START SUPPLIED MATERIAL

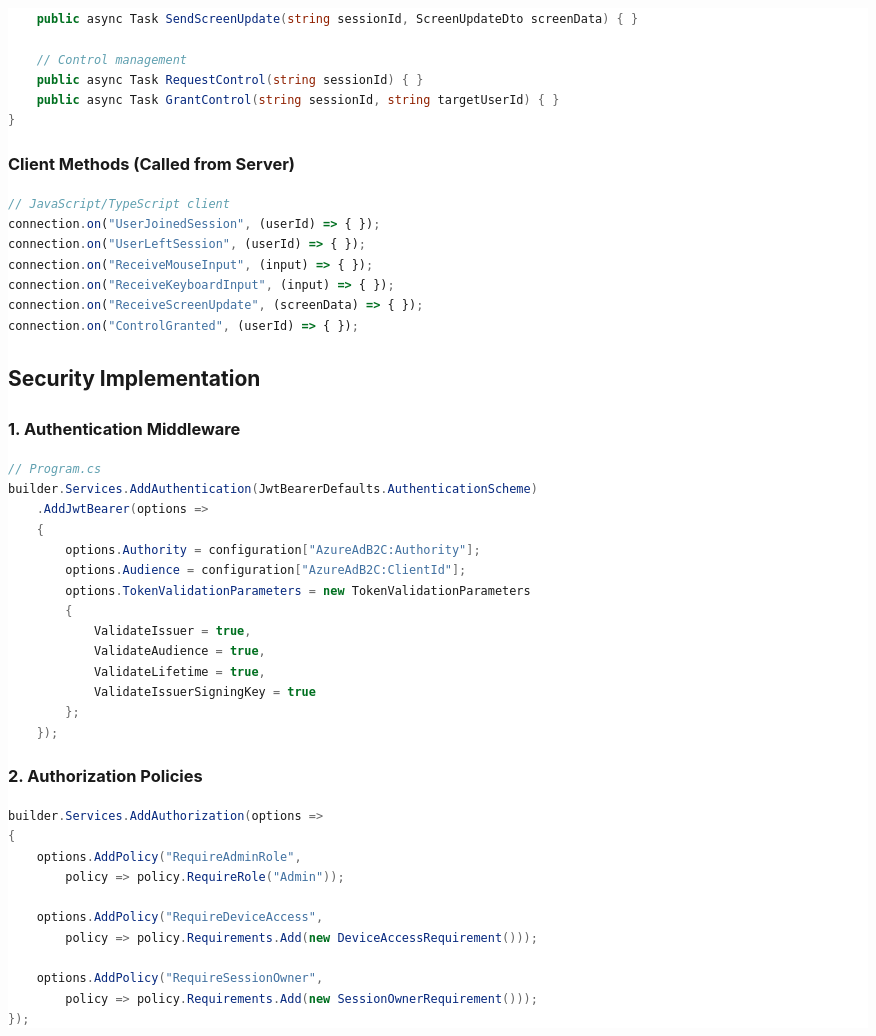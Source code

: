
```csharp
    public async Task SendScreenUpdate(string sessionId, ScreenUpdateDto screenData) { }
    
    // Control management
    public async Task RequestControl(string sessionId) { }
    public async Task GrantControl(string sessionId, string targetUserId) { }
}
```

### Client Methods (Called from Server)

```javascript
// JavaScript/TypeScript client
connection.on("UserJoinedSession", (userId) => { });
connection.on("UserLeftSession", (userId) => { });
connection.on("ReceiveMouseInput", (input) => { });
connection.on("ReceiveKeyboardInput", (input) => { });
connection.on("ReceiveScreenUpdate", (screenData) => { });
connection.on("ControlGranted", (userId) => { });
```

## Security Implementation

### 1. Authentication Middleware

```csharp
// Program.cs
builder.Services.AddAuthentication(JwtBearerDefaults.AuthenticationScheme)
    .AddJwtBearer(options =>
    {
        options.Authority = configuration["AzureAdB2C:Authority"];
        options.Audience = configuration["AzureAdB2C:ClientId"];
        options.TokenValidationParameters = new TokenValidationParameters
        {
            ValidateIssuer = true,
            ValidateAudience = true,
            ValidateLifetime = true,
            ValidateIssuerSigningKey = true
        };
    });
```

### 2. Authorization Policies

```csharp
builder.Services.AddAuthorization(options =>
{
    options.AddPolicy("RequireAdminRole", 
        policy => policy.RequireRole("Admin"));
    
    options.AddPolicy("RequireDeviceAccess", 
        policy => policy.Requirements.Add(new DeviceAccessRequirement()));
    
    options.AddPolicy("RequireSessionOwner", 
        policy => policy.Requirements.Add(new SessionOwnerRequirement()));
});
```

END SUPPLIED MATERIAL
START SUPPLIED MATERIAL

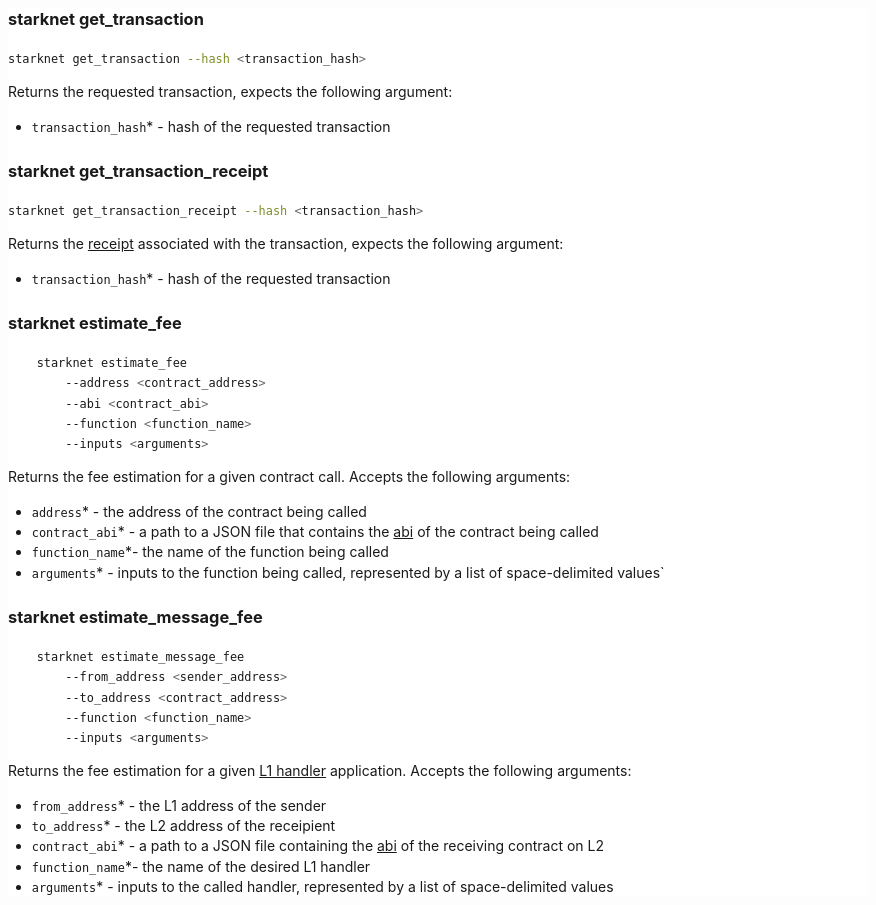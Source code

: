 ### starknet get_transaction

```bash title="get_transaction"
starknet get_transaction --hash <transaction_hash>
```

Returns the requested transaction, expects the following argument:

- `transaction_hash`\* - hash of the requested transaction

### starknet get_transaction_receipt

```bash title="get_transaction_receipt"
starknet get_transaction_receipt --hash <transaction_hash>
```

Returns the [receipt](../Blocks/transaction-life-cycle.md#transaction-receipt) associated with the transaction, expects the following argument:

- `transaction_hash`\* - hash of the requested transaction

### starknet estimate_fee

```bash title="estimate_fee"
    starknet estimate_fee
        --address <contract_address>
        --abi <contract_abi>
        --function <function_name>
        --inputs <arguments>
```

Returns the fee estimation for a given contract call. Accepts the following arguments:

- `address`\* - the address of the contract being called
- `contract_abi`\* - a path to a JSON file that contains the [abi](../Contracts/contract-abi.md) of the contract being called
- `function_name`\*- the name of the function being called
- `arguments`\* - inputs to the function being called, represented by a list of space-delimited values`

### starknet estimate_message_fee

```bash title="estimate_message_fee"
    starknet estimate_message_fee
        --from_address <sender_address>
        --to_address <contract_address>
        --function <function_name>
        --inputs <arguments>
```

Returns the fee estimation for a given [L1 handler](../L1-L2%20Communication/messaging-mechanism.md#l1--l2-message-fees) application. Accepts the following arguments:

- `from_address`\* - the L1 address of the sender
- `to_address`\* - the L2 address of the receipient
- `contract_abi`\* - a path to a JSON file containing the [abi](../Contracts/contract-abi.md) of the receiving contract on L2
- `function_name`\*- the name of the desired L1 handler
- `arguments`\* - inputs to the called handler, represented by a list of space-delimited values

END SUPPLIED MATERIAL
START SUPPLIED MATERIAL

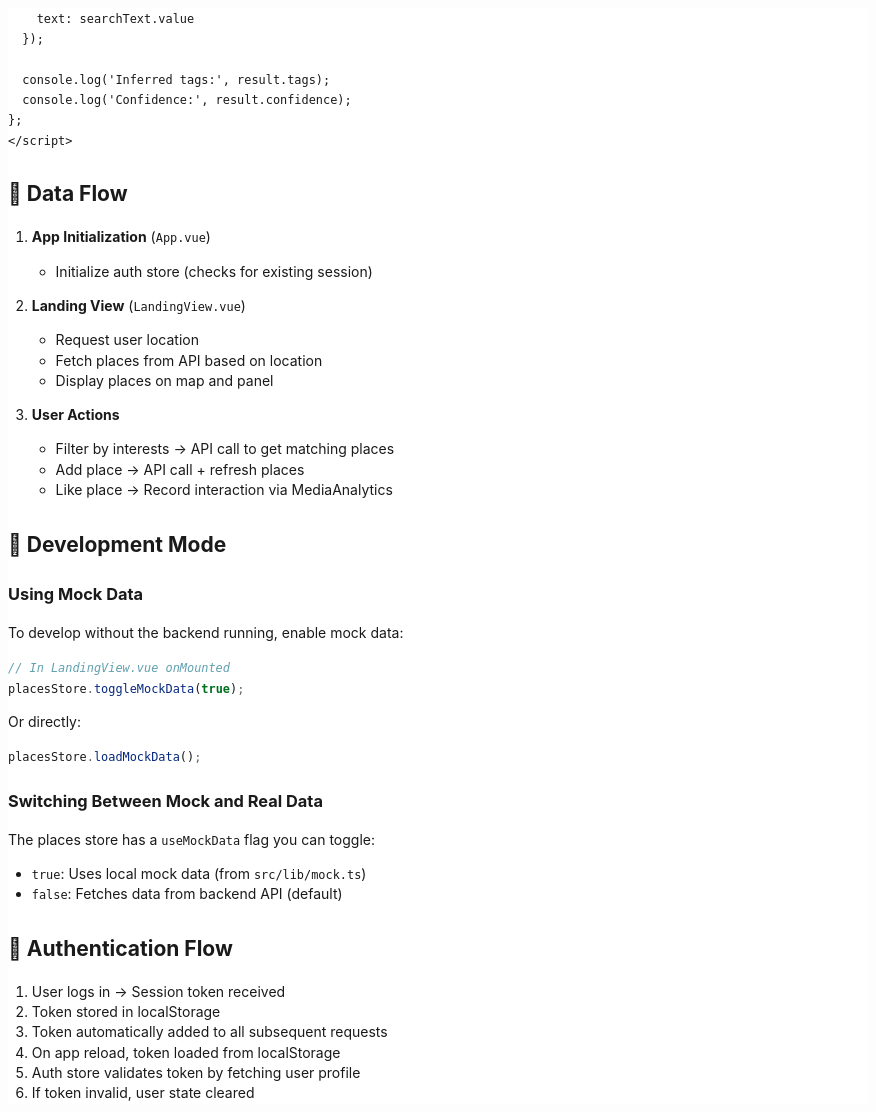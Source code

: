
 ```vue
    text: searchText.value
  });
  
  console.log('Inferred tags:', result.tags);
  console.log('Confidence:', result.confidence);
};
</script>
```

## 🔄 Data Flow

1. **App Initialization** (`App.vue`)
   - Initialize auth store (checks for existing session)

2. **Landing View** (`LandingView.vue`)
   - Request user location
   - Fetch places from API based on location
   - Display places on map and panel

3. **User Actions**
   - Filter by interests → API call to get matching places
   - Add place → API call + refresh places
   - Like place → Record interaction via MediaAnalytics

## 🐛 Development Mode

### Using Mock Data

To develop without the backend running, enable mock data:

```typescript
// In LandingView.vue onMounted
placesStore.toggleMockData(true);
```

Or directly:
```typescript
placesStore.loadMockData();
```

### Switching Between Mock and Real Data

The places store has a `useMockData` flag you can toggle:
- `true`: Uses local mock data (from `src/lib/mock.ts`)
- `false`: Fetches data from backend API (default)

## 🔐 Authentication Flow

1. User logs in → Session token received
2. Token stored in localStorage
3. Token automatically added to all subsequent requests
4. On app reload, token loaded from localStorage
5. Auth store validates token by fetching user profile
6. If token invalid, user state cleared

END SUPPLIED MATERIAL

TASK BRIEF: In the records above, find each line that mentions the word "estimation", and copy it.

TASK OUTPUT:
Returns the fee estimation for a given contract call. Accepts the following arguments:
Returns the fee estimation for a given [L1 handler](../L1-L2%20Communication/messaging-mechanism.md#l1--l2-message-fees) application. Accepts the following arguments:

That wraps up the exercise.